[ED] Warning to economy

Deregulation, innovation key to sustainable growth

A private think tank has warned that Korea's economic growth could come to a halt within a decade from now. The Korea Economic Research Institute (KERI) said in a report released Wednesday that a low-growth trend has already become the norm due to the country losing its economic vitality.

KERI said that major economic indicators related to production, consumption and investment have been deteriorating over the past 10 years. The economy grew by 6.8 percent in 2010, but suffered a contraction of 0.9 percent last year. Private consumption contracted 5 percent in 2020 compared with 4.4 percent growth a decade ago. Exports also shrank 1.8 percent against a 13 percent rise in 2010.

It appears somewhat irrelevant to compare the current economic situation to that of 2010, as South Korea is still grappling with the economic fallout from the COVID-19 pandemic. Yet, the country could not have avoided the overall low-growth trend, if not a recession, even without the pandemic. Therefore it can be said that the public health crisis has only added insult to injury.

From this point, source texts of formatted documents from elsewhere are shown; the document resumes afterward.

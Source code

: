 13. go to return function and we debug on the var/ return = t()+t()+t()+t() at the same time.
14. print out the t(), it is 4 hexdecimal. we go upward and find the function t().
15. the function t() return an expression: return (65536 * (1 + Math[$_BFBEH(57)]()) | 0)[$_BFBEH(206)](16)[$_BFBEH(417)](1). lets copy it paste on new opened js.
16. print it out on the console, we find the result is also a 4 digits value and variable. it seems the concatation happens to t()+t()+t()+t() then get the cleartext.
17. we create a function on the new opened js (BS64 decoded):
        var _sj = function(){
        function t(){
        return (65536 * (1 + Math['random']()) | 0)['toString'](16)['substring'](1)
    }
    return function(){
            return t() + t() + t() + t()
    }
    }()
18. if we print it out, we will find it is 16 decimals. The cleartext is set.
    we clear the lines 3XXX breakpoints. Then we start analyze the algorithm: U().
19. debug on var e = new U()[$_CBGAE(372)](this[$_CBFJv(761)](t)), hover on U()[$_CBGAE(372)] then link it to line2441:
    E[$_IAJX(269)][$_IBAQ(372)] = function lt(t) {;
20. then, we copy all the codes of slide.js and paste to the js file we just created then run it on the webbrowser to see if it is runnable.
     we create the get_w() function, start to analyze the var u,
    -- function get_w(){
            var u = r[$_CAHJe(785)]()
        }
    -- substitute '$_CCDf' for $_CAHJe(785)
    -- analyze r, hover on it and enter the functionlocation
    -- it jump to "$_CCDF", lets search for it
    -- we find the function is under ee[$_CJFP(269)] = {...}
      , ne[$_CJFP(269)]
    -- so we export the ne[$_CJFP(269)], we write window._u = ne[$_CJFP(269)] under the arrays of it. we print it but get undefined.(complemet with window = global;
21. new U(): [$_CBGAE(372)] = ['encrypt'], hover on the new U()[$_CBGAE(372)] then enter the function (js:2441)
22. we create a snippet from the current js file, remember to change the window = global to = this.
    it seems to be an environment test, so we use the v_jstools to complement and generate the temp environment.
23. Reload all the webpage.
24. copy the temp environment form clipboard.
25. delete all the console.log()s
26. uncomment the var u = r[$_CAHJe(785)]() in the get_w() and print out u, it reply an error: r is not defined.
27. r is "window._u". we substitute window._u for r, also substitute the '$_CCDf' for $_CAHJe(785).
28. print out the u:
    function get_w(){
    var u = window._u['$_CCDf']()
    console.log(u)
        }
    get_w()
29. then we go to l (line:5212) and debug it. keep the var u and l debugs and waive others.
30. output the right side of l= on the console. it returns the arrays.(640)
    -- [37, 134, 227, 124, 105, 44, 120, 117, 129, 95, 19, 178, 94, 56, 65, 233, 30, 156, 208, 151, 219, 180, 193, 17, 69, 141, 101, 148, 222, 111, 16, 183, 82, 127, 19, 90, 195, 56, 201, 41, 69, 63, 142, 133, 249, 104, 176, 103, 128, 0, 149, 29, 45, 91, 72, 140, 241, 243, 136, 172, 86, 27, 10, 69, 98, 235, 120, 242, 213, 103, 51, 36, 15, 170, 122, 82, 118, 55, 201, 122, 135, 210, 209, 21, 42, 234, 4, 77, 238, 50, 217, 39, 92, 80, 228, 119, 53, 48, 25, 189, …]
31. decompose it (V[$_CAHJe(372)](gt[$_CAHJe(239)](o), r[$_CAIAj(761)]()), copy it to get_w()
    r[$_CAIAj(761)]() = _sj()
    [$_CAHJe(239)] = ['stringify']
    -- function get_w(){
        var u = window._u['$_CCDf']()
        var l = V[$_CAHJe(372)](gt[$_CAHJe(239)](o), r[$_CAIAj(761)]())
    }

More seriously, the potential growth rate ― a measure of the growth capacity of an economy ― has recently dropped to 2.2 percent from 8.3 percent before the 1997 Asian financial crisis. KERI said the rate has fallen by 1 percentage point every five years since the late 1990s, adding that the rate is likely to slide further to near zero within 10 years.

No one wants to see such a gloomy outlook turn into reality. But it is difficult to rule out the possibility of Korea lapsing into a long-term economic stagnation resembling the "Lost Decades" of Japan. That's why the country should mobilize all possible means to expand its economic potential to maintain growth momentum. Otherwise, we cannot achieve sustainable growth.

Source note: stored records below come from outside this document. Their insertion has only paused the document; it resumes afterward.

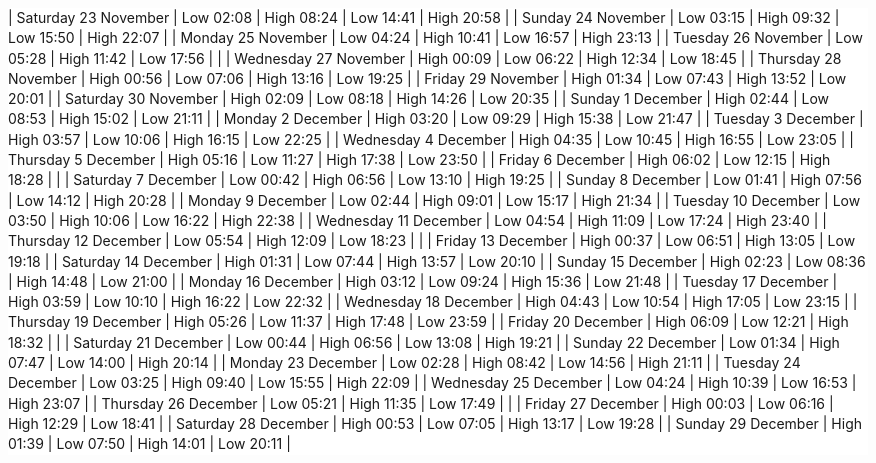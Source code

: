 | Saturday 23 November | Low 02:08 | High 08:24 | Low 14:41 | High 20:58 | 
| Sunday 24 November | Low 03:15 | High 09:32 | Low 15:50 | High 22:07 | 
| Monday 25 November | Low 04:24 | High 10:41 | Low 16:57 | High 23:13 | 
| Tuesday 26 November | Low 05:28 | High 11:42 | Low 17:56 |  | 
| Wednesday 27 November | High 00:09 | Low 06:22 | High 12:34 | Low 18:45 | 
| Thursday 28 November | High 00:56 | Low 07:06 | High 13:16 | Low 19:25 | 
| Friday 29 November | High 01:34 | Low 07:43 | High 13:52 | Low 20:01 | 
| Saturday 30 November | High 02:09 | Low 08:18 | High 14:26 | Low 20:35 | 
| Sunday 1 December | High 02:44 | Low 08:53 | High 15:02 | Low 21:11 | 
| Monday 2 December | High 03:20 | Low 09:29 | High 15:38 | Low 21:47 | 
| Tuesday 3 December | High 03:57 | Low 10:06 | High 16:15 | Low 22:25 | 
| Wednesday 4 December | High 04:35 | Low 10:45 | High 16:55 | Low 23:05 | 
| Thursday 5 December | High 05:16 | Low 11:27 | High 17:38 | Low 23:50 | 
| Friday 6 December | High 06:02 | Low 12:15 | High 18:28 |  | 
| Saturday 7 December | Low 00:42 | High 06:56 | Low 13:10 | High 19:25 | 
| Sunday 8 December | Low 01:41 | High 07:56 | Low 14:12 | High 20:28 | 
| Monday 9 December | Low 02:44 | High 09:01 | Low 15:17 | High 21:34 | 
| Tuesday 10 December | Low 03:50 | High 10:06 | Low 16:22 | High 22:38 | 
| Wednesday 11 December | Low 04:54 | High 11:09 | Low 17:24 | High 23:40 | 
| Thursday 12 December | Low 05:54 | High 12:09 | Low 18:23 |  | 
| Friday 13 December | High 00:37 | Low 06:51 | High 13:05 | Low 19:18 | 
| Saturday 14 December | High 01:31 | Low 07:44 | High 13:57 | Low 20:10 | 
| Sunday 15 December | High 02:23 | Low 08:36 | High 14:48 | Low 21:00 | 
| Monday 16 December | High 03:12 | Low 09:24 | High 15:36 | Low 21:48 | 
| Tuesday 17 December | High 03:59 | Low 10:10 | High 16:22 | Low 22:32 | 
| Wednesday 18 December | High 04:43 | Low 10:54 | High 17:05 | Low 23:15 | 
| Thursday 19 December | High 05:26 | Low 11:37 | High 17:48 | Low 23:59 | 
| Friday 20 December | High 06:09 | Low 12:21 | High 18:32 |  | 
| Saturday 21 December | Low 00:44 | High 06:56 | Low 13:08 | High 19:21 | 
| Sunday 22 December | Low 01:34 | High 07:47 | Low 14:00 | High 20:14 | 
| Monday 23 December | Low 02:28 | High 08:42 | Low 14:56 | High 21:11 | 
| Tuesday 24 December | Low 03:25 | High 09:40 | Low 15:55 | High 22:09 | 
| Wednesday 25 December | Low 04:24 | High 10:39 | Low 16:53 | High 23:07 | 
| Thursday 26 December | Low 05:21 | High 11:35 | Low 17:49 |  | 
| Friday 27 December | High 00:03 | Low 06:16 | High 12:29 | Low 18:41 | 
| Saturday 28 December | High 00:53 | Low 07:05 | High 13:17 | Low 19:28 | 
| Sunday 29 December | High 01:39 | Low 07:50 | High 14:01 | Low 20:11 |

Now, the Moon Jae-in administration should admit its economic failure. President Moon's "income-led" growth policy has seen little progress in reviving the economy. He has only focused on increasing the minimum wage sharply, hoping that increases in income would expand private consumption, the production of goods and then investment. But the government has failed to create such a virtuous cycle. The spread of the coronavirus has aggravated the situation. Moon must scrap his ill-conceived policies, and instead push for deregulation and encourage innovation to revitalize the economy. He must take bolder action before it is too late, as his presidency ends next May.

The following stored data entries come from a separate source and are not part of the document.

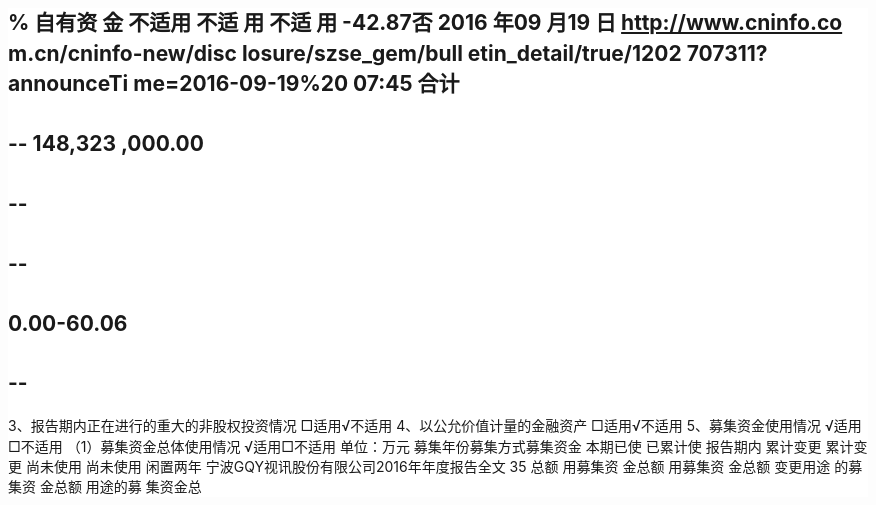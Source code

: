 %
自有资
金
不适用
不适
用
不适
用
-42.87否
2016
年09
月19
日
http://www.cninfo.co
m.cn/cninfo-new/disc
losure/szse_gem/bull
etin_detail/true/1202
707311?announceTi
me=2016-09-19%20
07:45
合计
--
--
148,323
,000.00
--
--
--
--
--
0.00-60.06
--
--
--
3、报告期内正在进行的重大的非股权投资情况
□适用√不适用
4、以公允价值计量的金融资产
□适用√不适用
5、募集资金使用情况
√适用□不适用
（1）募集资金总体使用情况
√适用□不适用
单位：万元
募集年份募集方式募集资金
本期已使
已累计使
报告期内
累计变更
累计变更
尚未使用
尚未使用
闲置两年
宁波GQY视讯股份有限公司2016年年度报告全文
35
总额
用募集资
金总额
用募集资
金总额
变更用途
的募集资
金总额
用途的募
集资金总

We also call on presidential contenders of the ruling and opposition parties to present policy visions aimed at speeding up an economic recovery and boosting growth potential. For whoever wins the March 9 presidential election, the top priority will be to create more jobs, encourage corporate investment and explore new growth engines. However, it is disappointing to see most presidential aspirants engaging in partisan struggles and smear campaigns without paying much attention to the important economic issues that could improve the people's livelihoods.